Now let’s get one key point across. Players do not expect DMs to cater to their needs of a continuous basis. Usually, non-jerk RPG players are willing to compromise at the table for the greater fun, given that a significant encounter, focused on some of their motivations, is played at least every other session or so.
This means that extending your natural style to meet your players halfway is not that hard of a job. The trick is to tweak your encounters (combat and non-combat ones) to hit the tastes of a few of your players at a time. Then make sure that you distribute their “tasty treats” fairly. This will allow you to still get what you want from the game, provided you serve some side-orders of what the others want too.
I’ll cover each category in the next few posts, but before I break this down to bullet points, as a DM you need to accept that none of these motivations are bad or represent a wrong way to play the game. It might not be how you would like to play it all the time but mixing and matching any or all of these styles is part of the broader definition of “roleplaying”. None of those are uncool or wrong. My experience shows that if you have trouble with this concept, you likely are or will experience trouble at the game table. Sadly, most of it will be caused by your inflexible expectations clashing with those of your players. That’s why I strongly encourage you discuss a campaign’s theme and style before players start making characters.
Are you ready? Stay tuned, the whole series has been scheduled to appear over the next few days.
Up Next: We explore Power Gaming, Butt Kicking and Tactics
Optimal DM says
It would be appropriate to source Robin Laws in your article. You pulled content directly from his book on Game Mastering without giving credit.
The Chatty DM says
While I edited the article accordingly, the reference was a summary of several sources including Robin’s original work. I linked and gave credited in the previous article where I first used that paraphrased list.
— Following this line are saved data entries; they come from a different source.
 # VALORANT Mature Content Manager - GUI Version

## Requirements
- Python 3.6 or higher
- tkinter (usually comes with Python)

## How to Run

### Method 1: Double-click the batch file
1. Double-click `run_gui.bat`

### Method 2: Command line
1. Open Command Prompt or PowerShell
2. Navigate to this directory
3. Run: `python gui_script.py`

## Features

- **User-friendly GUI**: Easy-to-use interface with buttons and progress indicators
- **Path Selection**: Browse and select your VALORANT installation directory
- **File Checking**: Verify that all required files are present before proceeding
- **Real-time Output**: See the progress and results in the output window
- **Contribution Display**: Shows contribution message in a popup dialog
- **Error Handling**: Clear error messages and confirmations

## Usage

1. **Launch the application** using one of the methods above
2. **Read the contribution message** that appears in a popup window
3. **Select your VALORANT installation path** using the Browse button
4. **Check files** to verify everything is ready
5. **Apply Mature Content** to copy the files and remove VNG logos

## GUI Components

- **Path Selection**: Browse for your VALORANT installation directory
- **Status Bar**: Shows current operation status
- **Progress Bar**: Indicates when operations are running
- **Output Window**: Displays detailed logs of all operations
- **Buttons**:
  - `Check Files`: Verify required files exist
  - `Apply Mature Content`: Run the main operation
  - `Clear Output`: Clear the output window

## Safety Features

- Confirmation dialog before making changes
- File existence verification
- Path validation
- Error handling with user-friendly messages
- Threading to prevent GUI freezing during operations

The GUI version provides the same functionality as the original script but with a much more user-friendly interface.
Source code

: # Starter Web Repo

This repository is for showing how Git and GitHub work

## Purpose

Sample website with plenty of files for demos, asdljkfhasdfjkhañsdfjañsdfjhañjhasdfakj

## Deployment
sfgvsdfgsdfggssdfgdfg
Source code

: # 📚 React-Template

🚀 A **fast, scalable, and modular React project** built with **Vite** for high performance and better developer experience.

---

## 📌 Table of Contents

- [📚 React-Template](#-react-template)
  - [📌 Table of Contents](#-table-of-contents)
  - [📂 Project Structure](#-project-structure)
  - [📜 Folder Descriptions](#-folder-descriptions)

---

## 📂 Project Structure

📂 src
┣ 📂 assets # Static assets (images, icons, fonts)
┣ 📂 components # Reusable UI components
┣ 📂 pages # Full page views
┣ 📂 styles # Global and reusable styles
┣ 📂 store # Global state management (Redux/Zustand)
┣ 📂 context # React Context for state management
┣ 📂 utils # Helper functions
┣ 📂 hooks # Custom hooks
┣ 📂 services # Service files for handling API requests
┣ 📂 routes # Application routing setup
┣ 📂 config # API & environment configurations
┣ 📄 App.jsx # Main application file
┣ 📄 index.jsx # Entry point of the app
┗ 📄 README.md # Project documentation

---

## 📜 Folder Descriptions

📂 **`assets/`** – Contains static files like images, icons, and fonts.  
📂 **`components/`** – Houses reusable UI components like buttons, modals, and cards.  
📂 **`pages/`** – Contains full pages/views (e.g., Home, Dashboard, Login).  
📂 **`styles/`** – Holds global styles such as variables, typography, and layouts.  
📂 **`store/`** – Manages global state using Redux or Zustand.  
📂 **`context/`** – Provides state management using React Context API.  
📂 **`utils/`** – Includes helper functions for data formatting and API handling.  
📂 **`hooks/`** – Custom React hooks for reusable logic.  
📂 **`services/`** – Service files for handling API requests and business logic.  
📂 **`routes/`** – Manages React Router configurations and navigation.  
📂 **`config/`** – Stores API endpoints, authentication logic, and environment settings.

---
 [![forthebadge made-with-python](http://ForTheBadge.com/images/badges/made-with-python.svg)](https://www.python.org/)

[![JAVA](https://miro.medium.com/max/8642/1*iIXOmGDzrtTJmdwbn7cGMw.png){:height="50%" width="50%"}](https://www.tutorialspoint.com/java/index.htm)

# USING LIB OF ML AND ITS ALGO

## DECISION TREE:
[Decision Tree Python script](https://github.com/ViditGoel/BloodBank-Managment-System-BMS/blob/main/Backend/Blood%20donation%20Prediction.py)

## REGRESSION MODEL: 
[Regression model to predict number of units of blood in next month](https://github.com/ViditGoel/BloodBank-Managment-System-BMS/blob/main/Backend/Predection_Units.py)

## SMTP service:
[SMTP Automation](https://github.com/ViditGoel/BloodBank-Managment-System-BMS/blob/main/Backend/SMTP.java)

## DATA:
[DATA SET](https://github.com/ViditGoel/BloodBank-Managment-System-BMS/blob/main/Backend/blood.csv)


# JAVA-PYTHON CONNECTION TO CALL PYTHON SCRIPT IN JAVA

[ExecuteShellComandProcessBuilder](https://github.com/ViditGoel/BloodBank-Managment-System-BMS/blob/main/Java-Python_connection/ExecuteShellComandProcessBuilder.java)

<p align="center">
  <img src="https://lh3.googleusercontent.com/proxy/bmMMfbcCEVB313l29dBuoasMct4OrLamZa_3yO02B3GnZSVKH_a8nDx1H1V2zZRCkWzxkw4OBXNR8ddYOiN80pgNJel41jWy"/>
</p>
I appreciate your solicitude. I hope you enjoyed the article beyond that.
Optimal DM says
Sorry. My post was abrupt and sudden. Your article series is great and is a wonderful read. I should have chosen my words more carefully 🙂
The Chatty DM says
No worries, I appreciate 🙂
dk says
Hey again,
thanks for another good post. Do you think it is possible to appeal to butt-kickers and power-gamers at the same time (assuming that these two cannot be in part merged – I would think that someone who wanted to kick-butt in appropriately challenging encounters would invest in some power play in order to attain that goal)? I can see how if there are no or few power-gamers in a group that the ‘every other session’ would work but in a full mixture of all these traits it can be that in a hard combat it may be that only the butt-kickers who are also power-gamers and the power-gamers who will achieve relative success.
The Chatty DM says
Hey dk,
Let me parse your question so I make sure I understand it correctly:
Can Butt-Kickers and Power-Gamers be made happy at the same time? Hell yes, usually players who are motivated by one are often at least partly motivated by the other. Fighting makes you level up and more powers make you better at fighting. So don’t worry too much there.
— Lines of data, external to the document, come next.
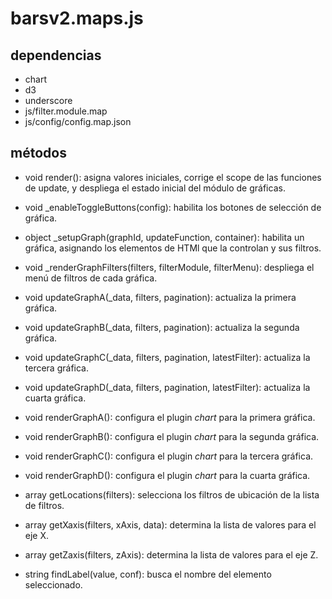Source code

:# barsv2.maps.js

## dependencias
* chart
* d3
* underscore
* js/filter.module.map
* js/config/config.map.json

## métodos
* void render(): asigna valores iniciales, corrige el scope de las funciones de update, y despliega el estado inicial del módulo de gráficas. 

* void _enableToggleButtons(config): habilita los botones de selección de gráfica.

* object _setupGraph(graphId, updateFunction, container): habilita un gráfica, asignando los elementos de HTMl que la controlan y sus filtros.

* void _renderGraphFilters(filters, filterModule, filterMenu): despliega el menú de filtros de cada gráfica.

* void updateGraphA(_data, filters, pagination): actualiza la primera gráfica.

* void updateGraphB(_data, filters, pagination): actualiza la segunda gráfica.

* void updateGraphC(_data, filters, pagination, latestFilter): actualiza la tercera gráfica.

* void updateGraphD(_data, filters, pagination, latestFilter): actualiza la cuarta gráfica.

* void renderGraphA(): configura el plugin _chart_ para la primera gráfica.

* void renderGraphB(): configura el plugin _chart_ para la segunda gráfica.

* void renderGraphC(): configura el plugin _chart_ para la tercera gráfica.

* void renderGraphD(): configura el plugin _chart_ para la cuarta gráfica.

* array getLocations(filters): selecciona los filtros de ubicación de la lista de filtros.

* array getXaxis(filters, xAxis, data): determina la lista de valores para el eje X.

* array getZaxis(filters, zAxis): determina la lista de valores para el eje Z.

* string findLabel(value, conf): busca el nombre del elemento seleccionado.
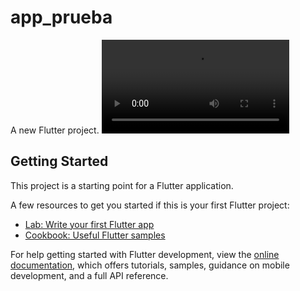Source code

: # app_prueba

A new Flutter project.
<video src="https://github.com/JuanHoyosPadilla/Primera_app_flutter/assets/50926052/e5d42630-7f2e-4b58-adb8-6426ebedcf02
"/>

## Getting Started

This project is a starting point for a Flutter application.

A few resources to get you started if this is your first Flutter project:

- [Lab: Write your first Flutter app](https://docs.flutter.dev/get-started/codelab)
- [Cookbook: Useful Flutter samples](https://docs.flutter.dev/cookbook)

For help getting started with Flutter development, view the
[online documentation](https://docs.flutter.dev/), which offers tutorials,
samples, guidance on mobile development, and a full API reference.
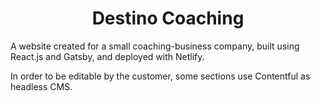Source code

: 
<h1 align="center">
  Destino Coaching
</h1>

<p> A website created for a small coaching-business company, built using React.js and Gatsby, and deployed with Netlify.</p>

<p>In order to be editable by the customer, some sections use Contentful as headless CMS.</p>
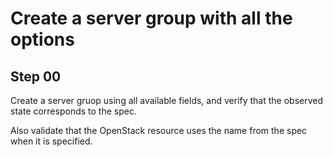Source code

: # Create a server group with all the options

## Step 00

Create a server gruop using all available fields, and verify that the observed state corresponds to the spec.

Also validate that the OpenStack resource uses the name from the spec when it is specified.

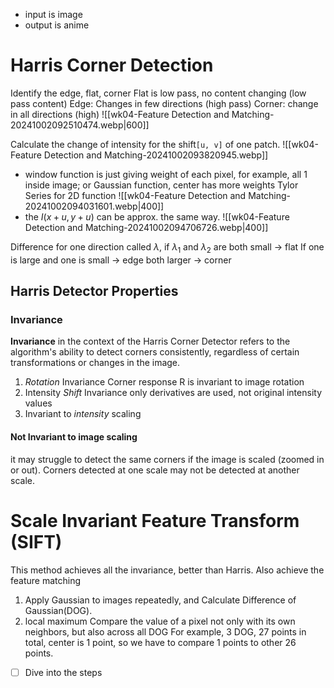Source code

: - input is image
- output is anime
# Harris Corner Detection
Identify the edge, flat, corner
   Flat is low pass, no content changing (low pass content)
   Edge: Changes in few directions (high pass)
   Corner: change in all directions (high)
![[wk04-Feature Detection and Matching-20241002092510474.webp|600]]

 Calculate the change of intensity for the shift`[u, v]` of one patch.
![[wk04-Feature Detection and Matching-20241002093820945.webp]]
- window function is just giving weight of each pixel, for example, all 1 inside image; or Gaussian function, center has more weights
Tylor Series for 2D function
![[wk04-Feature Detection and Matching-20241002094031601.webp|400]]
- the $I(x+u, y+u)$ can be approx. the same way.
  ![[wk04-Feature Detection and Matching-20241002094706726.webp|400]]

Difference for one direction called $\lambda$, 
	if $\lambda_1$ and $\lambda_2$ are both small -> flat
	If one is large and one is small -> edge
	both larger -> corner

## Harris Detector Properties

### Invariance
**Invariance** in the context of the Harris Corner Detector refers to the algorithm's ability to detect corners consistently, regardless of certain transformations or changes in the image.
1. *Rotation* Invariance
	Corner response R is invariant to image rotation
2. Intensity *Shift* Invariance
	only derivatives are used, not original intensity values
3. Invariant to *intensity* scaling
#### Not Invariant to image scaling
it may struggle to detect the same corners if the image is scaled (zoomed in or out). Corners detected at one scale may not be detected at another scale.

# Scale Invariant Feature Transform (SIFT)
This method achieves all the invariance, better than Harris. Also achieve the feature matching
1. Apply Gaussian to images repeatedly, and Calculate Difference of Gaussian(DOG).
2. local maximum
   Compare the value of a pixel not only with its own neighbors, but also across all DOG
   For example, 3 DOG, 27 points in total, center is 1 point, so we have to compare 1 points to other 26 points.
- [ ] Dive into the steps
A real hard combat, if done for a story-significant reason, and if it offers more than one way to win it other than “kill all the monsters” will likely bring all your players to participate actively, no matter their personal preferences… provided that this big fight does not occur at 10PM after 4 hours of minor skirmishes and other mindless fights.
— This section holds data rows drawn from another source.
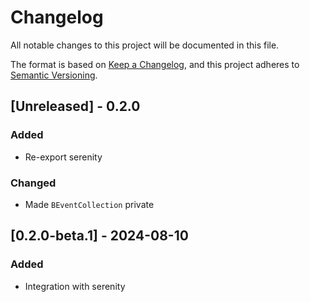# Changelog

All notable changes to this project will be documented in this file.

The format is based on [Keep a Changelog](https://keepachangelog.com/en/1.1.0/),
and this project adheres to [Semantic Versioning](https://semver.org/spec/v2.0.0.html).

## [Unreleased] - 0.2.0

### Added
- Re-export serenity

### Changed
- Made `BEventCollection` private

## [0.2.0-beta.1] - 2024-08-10

### Added
- Integration with serenity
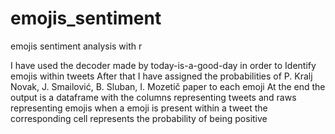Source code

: # emojis_sentiment
emojis sentiment analysis with r

I have used the decoder made by today-is-a-good-day in order to Identify emojis within tweets 
After that I have assigned the probabilities of P. Kralj Novak, J. Smailović, B. Sluban, I. Mozetič paper to each emoji
At the end the output is a  dataframe with the columns representing tweets and raws representing emojis 
when a emoji is present within a tweet  the corresponding cell represents the probability of being positive 
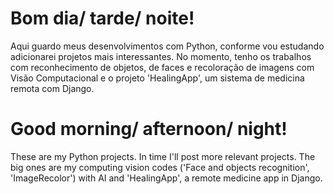 # Bom dia/ tarde/ noite!
 Aqui guardo meus desenvolvimentos com Python, conforme vou estudando adicionarei projetos mais interessantes.
 No momento, tenho os trabalhos com reconhecimento de objetos, de faces e recoloração de imagens com Visão Computacional e o projeto 'HealingApp', um sistema de medicina remota com Django.

# Good morning/ afternoon/ night!
These are my Python projects. In time I'll post more relevant projects.
The big ones are my computing vision codes ('Face and objects recognition', 'ImageRecolor') with AI and 'HealingApp', a remote medicine app in Django.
Stay tuned for the next posts where I’ll break down each motivations and discuss them in more details.
Thanks!
B.J. Morgan says
Great article! I will confess that I am a new DM. The articles have opened my eyes to catering to everyone’s needs.I am looking forward to the next article because I think many of the players at my table fall under either the Power Gamers category or Butt-Kicking category.
That being said, I am still struggling with keeping all players engaged out side of combat. A couple of the players in our group are “roll players” instead of “role players.” As a new DM, it is really frustrating to have a couple of players check out totally once the last monster falls. The devolve into personal conversations about video games outside of our game. Once combat starts back up… Bam! They return to the world having not a clue as to what has gone on. They end up missing pertinent information outside of combat, but any and all attempts to rope them back in are usually met with failure. Granted, they are both pretty young, but it’s still frustrating to try and address this issue when the Power-Gaming/Butt-Kicking qualities these two adhere to are so extreme. I don’t want to label the a jerk gamers, but it’s becoming hard not to do so!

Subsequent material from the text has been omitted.